*Your instructions*: Using the entries below, give the count of lines that hold "github". Say nothing besides the number.

*Dataset entries*:
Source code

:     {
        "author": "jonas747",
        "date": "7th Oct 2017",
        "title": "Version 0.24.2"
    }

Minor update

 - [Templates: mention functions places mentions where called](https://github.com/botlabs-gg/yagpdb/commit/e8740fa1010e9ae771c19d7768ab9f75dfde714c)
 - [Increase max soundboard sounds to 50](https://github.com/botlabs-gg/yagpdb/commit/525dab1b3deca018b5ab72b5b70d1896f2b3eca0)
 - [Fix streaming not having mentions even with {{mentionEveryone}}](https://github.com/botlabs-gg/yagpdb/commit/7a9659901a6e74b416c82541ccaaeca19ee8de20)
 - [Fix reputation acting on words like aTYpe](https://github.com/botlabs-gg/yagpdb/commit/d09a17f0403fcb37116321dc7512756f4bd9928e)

*Output for this exercise*: 4